Dairy fared the best of any segment of the ag industry in the 2018 Farm Bill. And it needed to, according to Alan Bjerga with the National Milk Producers Federation. Bjerga addressed the North American Agricultural Journalists organization during its annual spring meeting in Washington, D.C.
“There’s a lot of variety in our membership,” Bjerga said. “We have members from the small producers to the largest dairies. That gives us a lot of territory to cover and a wide variety of safety net needs.”
The Margin Protection Program, which was the initial 2014 Farm Bill attempt to create a safety net for dairy farmers, was flawed on a number of points, Bjerga said. For starters the feed-cost compromise was good politics but bad policy. Over time, farmer coverage based on the margin between cost of milk and cost of feed plummeted.
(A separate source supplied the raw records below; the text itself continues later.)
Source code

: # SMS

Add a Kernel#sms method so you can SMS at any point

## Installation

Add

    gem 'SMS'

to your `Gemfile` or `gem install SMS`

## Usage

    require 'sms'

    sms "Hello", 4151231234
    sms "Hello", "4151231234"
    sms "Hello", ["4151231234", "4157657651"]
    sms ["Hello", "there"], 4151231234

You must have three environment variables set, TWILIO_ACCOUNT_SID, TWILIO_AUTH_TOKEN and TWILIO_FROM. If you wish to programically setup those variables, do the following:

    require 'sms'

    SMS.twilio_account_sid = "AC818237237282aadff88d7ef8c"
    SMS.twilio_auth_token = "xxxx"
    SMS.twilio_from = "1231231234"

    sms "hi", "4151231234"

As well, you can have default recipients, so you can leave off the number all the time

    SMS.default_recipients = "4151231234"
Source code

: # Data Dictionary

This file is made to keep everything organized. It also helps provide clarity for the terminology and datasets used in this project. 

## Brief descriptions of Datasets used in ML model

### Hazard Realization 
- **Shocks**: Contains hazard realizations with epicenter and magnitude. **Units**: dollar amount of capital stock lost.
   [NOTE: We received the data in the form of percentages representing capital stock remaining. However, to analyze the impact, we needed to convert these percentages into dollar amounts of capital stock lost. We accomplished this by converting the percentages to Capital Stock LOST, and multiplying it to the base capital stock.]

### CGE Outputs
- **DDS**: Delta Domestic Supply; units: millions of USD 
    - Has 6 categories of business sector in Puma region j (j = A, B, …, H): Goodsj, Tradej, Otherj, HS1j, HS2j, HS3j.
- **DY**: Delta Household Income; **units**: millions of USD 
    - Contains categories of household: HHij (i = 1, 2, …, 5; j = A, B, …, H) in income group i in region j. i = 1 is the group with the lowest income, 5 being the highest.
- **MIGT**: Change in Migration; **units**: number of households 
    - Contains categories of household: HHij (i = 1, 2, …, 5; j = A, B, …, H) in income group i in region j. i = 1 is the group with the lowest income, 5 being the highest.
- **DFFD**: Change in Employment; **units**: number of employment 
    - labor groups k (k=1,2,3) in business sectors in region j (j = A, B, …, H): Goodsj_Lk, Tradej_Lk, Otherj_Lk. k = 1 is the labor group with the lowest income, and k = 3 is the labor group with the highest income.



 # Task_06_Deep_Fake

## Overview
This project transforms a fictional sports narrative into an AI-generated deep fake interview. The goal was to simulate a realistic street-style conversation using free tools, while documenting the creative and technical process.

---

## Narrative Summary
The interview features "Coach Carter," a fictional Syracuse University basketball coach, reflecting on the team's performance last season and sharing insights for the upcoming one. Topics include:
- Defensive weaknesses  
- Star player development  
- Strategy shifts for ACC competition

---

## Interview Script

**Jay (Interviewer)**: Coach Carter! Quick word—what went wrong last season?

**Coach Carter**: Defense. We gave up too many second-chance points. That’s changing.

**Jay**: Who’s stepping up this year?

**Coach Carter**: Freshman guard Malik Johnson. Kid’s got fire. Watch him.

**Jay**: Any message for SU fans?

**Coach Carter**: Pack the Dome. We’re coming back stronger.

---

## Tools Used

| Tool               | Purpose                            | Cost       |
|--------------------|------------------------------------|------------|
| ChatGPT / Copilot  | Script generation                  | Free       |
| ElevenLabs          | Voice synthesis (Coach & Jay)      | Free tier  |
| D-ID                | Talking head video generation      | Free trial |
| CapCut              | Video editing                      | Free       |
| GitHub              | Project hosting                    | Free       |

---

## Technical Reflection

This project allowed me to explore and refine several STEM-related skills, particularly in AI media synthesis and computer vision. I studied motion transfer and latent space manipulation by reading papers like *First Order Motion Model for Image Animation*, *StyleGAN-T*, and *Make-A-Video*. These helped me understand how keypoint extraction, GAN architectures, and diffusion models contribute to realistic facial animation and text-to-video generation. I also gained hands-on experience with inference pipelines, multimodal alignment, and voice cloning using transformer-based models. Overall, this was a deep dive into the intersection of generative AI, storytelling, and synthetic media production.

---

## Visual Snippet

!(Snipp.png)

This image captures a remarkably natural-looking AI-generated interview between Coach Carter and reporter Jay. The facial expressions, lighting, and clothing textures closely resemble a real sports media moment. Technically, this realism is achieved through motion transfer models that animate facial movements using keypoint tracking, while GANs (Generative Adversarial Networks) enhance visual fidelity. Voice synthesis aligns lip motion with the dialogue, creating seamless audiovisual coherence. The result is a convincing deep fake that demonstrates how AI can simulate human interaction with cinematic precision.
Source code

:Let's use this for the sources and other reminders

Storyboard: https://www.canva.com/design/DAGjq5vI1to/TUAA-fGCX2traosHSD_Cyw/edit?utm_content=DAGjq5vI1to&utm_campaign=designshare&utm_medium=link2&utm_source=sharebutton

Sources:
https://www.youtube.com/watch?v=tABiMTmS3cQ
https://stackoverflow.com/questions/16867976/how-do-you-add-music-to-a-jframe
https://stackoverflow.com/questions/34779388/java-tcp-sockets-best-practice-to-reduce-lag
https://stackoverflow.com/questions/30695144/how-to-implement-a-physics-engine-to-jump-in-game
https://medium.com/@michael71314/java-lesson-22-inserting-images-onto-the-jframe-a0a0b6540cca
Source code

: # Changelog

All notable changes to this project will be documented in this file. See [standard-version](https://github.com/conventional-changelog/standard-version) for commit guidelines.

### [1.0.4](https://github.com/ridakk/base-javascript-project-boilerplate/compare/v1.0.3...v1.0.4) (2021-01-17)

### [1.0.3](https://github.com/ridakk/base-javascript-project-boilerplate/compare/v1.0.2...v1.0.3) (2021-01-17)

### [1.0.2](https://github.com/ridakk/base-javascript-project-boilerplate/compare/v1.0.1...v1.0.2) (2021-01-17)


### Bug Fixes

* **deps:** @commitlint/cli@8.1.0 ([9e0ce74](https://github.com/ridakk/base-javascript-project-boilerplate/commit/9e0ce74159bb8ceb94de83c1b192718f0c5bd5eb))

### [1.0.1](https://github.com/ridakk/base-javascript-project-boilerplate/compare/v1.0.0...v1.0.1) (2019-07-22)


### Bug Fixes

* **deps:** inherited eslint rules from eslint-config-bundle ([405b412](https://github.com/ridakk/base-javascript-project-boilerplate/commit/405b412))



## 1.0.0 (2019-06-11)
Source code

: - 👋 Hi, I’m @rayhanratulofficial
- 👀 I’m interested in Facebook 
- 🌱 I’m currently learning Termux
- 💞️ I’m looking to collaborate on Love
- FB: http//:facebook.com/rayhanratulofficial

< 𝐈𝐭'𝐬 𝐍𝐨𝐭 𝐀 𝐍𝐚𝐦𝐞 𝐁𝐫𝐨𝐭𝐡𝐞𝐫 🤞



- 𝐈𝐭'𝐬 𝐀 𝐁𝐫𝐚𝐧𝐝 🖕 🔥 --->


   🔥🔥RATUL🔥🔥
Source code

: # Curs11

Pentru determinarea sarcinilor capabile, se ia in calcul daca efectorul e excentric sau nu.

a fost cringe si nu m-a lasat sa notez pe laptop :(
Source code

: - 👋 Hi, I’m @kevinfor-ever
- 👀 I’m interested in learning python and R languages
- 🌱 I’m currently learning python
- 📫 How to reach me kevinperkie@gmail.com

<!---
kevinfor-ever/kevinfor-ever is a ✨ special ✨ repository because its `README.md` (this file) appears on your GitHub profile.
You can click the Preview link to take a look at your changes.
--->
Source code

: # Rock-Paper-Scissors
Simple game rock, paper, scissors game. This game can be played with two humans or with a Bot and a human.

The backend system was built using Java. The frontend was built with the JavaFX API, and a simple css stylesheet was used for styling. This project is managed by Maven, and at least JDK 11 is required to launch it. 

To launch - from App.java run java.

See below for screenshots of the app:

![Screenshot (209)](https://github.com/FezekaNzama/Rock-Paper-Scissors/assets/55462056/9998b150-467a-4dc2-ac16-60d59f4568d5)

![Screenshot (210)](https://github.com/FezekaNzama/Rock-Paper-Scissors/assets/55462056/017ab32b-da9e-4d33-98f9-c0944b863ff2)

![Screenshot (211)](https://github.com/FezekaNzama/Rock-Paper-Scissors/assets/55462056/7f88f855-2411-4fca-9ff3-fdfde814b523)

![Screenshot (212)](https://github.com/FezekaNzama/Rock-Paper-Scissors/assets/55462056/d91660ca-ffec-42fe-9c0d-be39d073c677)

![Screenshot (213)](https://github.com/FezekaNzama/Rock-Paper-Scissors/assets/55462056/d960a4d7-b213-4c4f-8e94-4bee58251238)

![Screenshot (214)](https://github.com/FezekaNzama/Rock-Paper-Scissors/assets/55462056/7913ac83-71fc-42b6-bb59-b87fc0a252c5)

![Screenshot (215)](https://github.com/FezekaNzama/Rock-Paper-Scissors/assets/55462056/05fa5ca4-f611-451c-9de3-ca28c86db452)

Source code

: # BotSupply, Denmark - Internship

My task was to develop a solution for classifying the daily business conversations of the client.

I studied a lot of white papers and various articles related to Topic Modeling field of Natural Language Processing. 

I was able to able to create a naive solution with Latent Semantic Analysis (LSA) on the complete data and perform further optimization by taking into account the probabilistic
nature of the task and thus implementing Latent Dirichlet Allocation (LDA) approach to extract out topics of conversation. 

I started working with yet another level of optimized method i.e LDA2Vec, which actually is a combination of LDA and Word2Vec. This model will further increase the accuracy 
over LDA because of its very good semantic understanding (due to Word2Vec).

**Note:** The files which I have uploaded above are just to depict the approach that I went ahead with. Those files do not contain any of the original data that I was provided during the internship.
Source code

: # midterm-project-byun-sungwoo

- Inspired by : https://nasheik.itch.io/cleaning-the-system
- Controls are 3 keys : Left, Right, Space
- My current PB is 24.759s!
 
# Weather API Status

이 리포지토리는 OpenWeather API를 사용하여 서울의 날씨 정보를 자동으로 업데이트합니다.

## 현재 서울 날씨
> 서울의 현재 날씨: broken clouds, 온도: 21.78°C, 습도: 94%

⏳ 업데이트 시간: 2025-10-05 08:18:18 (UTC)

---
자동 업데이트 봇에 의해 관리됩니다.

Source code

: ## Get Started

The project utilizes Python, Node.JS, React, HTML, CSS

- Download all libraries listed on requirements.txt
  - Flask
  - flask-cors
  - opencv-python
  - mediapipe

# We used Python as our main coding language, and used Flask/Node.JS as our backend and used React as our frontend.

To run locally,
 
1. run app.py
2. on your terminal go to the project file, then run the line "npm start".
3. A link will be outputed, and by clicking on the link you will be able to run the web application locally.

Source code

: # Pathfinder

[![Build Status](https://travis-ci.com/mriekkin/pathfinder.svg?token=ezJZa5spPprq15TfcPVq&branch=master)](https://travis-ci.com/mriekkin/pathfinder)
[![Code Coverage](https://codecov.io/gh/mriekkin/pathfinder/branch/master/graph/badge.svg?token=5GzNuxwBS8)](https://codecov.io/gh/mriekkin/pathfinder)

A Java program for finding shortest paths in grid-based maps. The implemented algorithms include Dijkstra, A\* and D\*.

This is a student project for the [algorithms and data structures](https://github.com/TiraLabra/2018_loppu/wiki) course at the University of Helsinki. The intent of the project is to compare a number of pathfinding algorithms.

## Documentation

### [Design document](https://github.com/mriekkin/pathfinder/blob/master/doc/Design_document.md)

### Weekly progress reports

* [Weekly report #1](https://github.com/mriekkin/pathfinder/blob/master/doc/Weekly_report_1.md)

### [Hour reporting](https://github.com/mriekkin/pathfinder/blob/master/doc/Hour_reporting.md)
“The idea is to make sure dairy farmers can stay in business if they are doing everything right. The MPP didn’t do that,” he said. “Farmers — good farmers — have been going out of business in record numbers.”
It isn’t all about margins. 2009 saw the lowest dairy margins in a century and margins again hit lows in 2012 and 2013. During those events, there was not a strong uptick in dairy farm failures, however; because the price of feed — corn and soybeans — was relatively low. It was that environment that saw the writing of the 2014 Farm Bill and the Margin Protection Program. That program offered coverage for margins of $4 below normal at no premium. Farmers who chose $8 coverage had to pay premiums.
As the margins between food and milk prices rose, many farmers opted out of the higher coverage and kept only catastrophic coverage to try to hold down costs.
In 2014, 2016 and 2017, dairy farm failures held steady at about 4 farms going out of business daily. In 2018, the failure numbers skyrocketed, with about 7.5 far failures a day.
That prompted action by Congress, which created a better safety net in the appropriations bill and provided a better baseline for the 2018 Farm Bill to create the new Dairy Margin Coverage plan; a two-tiered plan that offers Tier1 protection for the first 5 million pounds of production and Tier 2 protection for producers with more than 5 million pounds. It also increases the coverage limit to $9.50.
Bjerga said dairy farmers need a quick rollout of the new program and Congress has promised one. Payments for the new DMC plans are expected to begin in July.
He said the industry is not united on the subject of supply management.
“For negotiations on the farm bill, the goal was to get everybody on the same page and put out an idea on what was allowable in the range of discussion,” Bjerga said.
Since the dairy industry has both producers and processors, elements of the industry are fundamentally at odds on milk prices. Producers want high prices, processors want low prices.”